My Lords, I congratulate the noble Lord, Lord Elliott of Mickle Fell, on securing this debate and on his thoughtful, interesting and wide-ranging opening speech. I very much look forward to reading his book, once I receive the free copy that I was promised. I also join the noble Lord in his heartfelt tribute to the late noble Lord, Lord Desai.

It has been most enjoyable today to listen to the contributions from so many distinguished noble Lords, and it is a pleasure to respond to this debate. It has been a particular pleasure to hear from noble Lords from the party opposite about how to grow the economy; it is perhaps a pity they did not take their own advice over the past 14 years.

We have heard in this debate from members of the previous Government about how to grow the economy and increase prosperity, despite growth in living standards being one of their greatest failures; we have heard from some of the most prominent supporters of Brexit about how to grow the economy, despite their own disastrous Brexit deal permanently reducing GDP by four percentage points, as mentioned by my noble friend Lord Eatwell; and we have heard from some of the most enthusiastic acolytes of Liz Truss about how to grow the economy—

Lord Lamont of Lerwick Portrait Lord Lamont of Lerwick (Con)
- Hansard - - - Excerpts

If the Minister will allow me, he spoke about GDP being reduced by four percentage points.

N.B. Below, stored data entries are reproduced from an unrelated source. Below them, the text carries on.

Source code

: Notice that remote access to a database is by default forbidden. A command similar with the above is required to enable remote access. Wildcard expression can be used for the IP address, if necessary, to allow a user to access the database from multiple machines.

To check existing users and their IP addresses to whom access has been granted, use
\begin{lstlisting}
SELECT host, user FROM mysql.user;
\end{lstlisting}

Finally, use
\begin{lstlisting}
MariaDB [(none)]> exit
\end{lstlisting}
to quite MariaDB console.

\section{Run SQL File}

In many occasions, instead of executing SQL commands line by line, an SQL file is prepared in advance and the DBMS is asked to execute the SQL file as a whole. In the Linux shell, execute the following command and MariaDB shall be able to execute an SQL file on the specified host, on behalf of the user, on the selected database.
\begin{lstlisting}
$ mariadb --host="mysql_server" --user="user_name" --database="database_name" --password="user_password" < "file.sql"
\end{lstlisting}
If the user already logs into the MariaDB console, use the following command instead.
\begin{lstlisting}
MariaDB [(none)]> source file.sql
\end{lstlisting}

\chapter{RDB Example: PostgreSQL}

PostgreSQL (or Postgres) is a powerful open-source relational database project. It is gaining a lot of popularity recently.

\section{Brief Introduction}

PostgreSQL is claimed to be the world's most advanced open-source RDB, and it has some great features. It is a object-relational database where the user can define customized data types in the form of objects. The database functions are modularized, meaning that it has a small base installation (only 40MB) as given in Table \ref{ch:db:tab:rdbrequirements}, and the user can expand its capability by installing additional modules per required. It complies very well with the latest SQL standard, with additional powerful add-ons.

I assume he is referring to the OBR’s original projection, which was over the next 15 years. So far, we have not had the 15 years, and he is thoroughly misrepresenting the situation if he is implying that this has already happened.

Lord Livermore Portrait Lord Livermore (Lab)
- Hansard - - - Excerpts

I do not think I have misrepresented the situation in any way, shape or form. The OBR forecast that around two-fifths of the 4% impact had already occurred by the time the EU-UK Trade and Cooperation Agreement came into force and that GDP will be 2.7% lower by 2025, with the remaining reduction occurring by 2030, meaning the economy will be over £100 billion smaller than it otherwise would have been.

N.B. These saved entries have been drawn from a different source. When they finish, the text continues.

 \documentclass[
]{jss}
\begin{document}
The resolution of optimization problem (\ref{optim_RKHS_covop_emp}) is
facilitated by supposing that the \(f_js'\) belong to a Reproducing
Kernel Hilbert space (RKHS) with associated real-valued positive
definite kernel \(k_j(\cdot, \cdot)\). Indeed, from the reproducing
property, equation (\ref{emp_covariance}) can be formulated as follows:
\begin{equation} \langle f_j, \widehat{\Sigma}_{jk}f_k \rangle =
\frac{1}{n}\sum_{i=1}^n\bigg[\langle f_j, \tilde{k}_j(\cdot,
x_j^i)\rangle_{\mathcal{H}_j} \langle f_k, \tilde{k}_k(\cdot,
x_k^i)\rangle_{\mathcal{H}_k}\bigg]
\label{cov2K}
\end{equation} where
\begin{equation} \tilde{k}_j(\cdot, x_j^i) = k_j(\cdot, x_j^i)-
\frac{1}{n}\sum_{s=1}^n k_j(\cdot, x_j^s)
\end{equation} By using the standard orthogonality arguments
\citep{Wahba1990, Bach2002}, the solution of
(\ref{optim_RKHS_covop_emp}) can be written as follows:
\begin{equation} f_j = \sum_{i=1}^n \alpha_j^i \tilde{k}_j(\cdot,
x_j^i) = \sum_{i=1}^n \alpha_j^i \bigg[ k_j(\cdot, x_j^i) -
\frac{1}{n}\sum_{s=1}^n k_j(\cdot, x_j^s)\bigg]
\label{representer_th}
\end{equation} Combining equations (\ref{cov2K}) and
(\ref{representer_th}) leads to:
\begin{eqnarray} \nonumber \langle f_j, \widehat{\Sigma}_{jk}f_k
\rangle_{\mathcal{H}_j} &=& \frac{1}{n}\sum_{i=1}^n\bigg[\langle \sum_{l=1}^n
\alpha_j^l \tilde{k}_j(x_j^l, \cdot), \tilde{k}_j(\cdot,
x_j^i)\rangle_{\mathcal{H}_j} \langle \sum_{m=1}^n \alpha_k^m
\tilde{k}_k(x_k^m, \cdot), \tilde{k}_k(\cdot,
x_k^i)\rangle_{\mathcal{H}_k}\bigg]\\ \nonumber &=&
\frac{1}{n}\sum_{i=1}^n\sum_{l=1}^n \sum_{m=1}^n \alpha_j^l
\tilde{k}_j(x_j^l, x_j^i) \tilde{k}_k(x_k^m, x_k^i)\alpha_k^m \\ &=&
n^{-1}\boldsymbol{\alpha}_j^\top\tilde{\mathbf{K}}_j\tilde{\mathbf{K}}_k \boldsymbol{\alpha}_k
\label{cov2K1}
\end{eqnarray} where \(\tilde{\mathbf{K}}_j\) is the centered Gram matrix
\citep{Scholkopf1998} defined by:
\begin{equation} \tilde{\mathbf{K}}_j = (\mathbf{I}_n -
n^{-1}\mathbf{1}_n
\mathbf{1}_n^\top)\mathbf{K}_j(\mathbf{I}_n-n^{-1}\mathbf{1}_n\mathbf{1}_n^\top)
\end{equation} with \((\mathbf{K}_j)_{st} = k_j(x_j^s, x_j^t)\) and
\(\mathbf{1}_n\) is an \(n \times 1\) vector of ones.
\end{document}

As I was saying, we have also heard from some of the most enthusiastic acolytes of Liz Truss about how to grow the economy, despite the Liz Truss mini-Budget crashing the economy and sending mortgage rates spiralling. I think we have long since abandoned any hope of an apology to the British people from the party opposite for its record on the economy over 14 years, but what is still shocking is its inability to show even the slightest hint of self-awareness for the damage it did to the British economy over the past 14 years or any awareness that that damage continues to scar our economy today, as my noble friend Lord Davies of Brixton clearly set out.

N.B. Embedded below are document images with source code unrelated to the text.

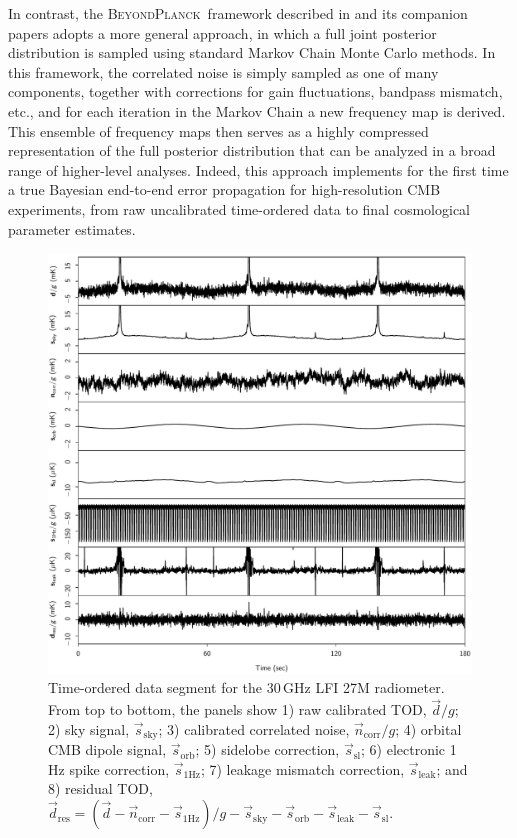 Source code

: \documentclass[twocolumn]{aa}
\renewcommand{\d}[0]{\vec{d}}
\newcommand{\n}[0]{\vec{n}}
\newcommand{\s}[0]{\vec{s}}
\newcommand{\BP}{\textsc{BeyondPlanck}}
\begin{document}
In contrast, the \BP\ framework described in \citet{bp01} and its
companion papers adopts a more general approach, in which a full
joint posterior distribution is sampled using standard Markov Chain
Monte Carlo methods. In this framework, the correlated noise is simply
sampled as one of many components, together with corrections for gain
fluctuations, bandpass mismatch, etc., and for each iteration in the
Markov Chain a new frequency map is derived. This ensemble of
frequency maps then serves as a highly compressed representation of
the full posterior distribution that can be analyzed in a broad range
of higher-level analyses. Indeed, this approach implements for the first time 
a true Bayesian end-to-end error propagation for high-resolution
CMB experiments, from raw uncalibrated time-ordered data to final
cosmological parameter estimates.

\begin{figure}[t]
  \center
  \includegraphics[width=\linewidth]{figs/tod_27M_pid1000_v1.pdf}
  \caption{Time-ordered data segment for the 30\,GHz LFI 27M
    radiometer. From top to bottom, the panels show 1) raw calibrated
    TOD, $\d/g$; 2) sky signal, $\s_{\mathrm{sky}}$; 3) calibrated
    correlated noise, $\n_{\mathrm{corr}}/g$; 4) orbital CMB dipole
    signal, $\s_{\mathrm{orb}}$; 5) sidelobe correction, $\s_{\mathrm{sl}}$; 
    6) electronic 1\,Hz spike correction, $\s_{\mathrm{1Hz}}$;
    7) leakage mismatch correction, $\s_{\mathrm{leak}}$;  and 8)
    residual TOD, $\d_{\mathrm{res}} = (\d-\n_{\mathrm{corr}} - \s_{\mathrm{1Hz}})/g -
    \s_{\mathrm{sky}} - \s_{\mathrm{orb}} - \s_{\mathrm{leak}} -
    \s_{\mathrm{sl}}$.}
  \label{fig:todplot}
\end{figure}
\end{document}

The reality of that record over 14 years is stark, as my noble friend Lord Liddle said. First, there was austerity, mentioned by my noble friend Lady O’Grady of Upper Holloway, which took demand out of the economy at exactly the wrong moment and cut investment, undermining the economy’s ability to grow, and left us ill-prepared for the future. Then a disastrous and tragically misjudged Brexit deal—interestingly, not mentioned by the noble Lord, Lord Elliott, in his opening speech—imposed new trade barriers equivalent to a 13% increase in tariffs for manufacturing and a 20% increase in tariffs for services, reducing total trade intensity by 15%. As a result, as I have said, the economy will be over £100 billion smaller by 2030.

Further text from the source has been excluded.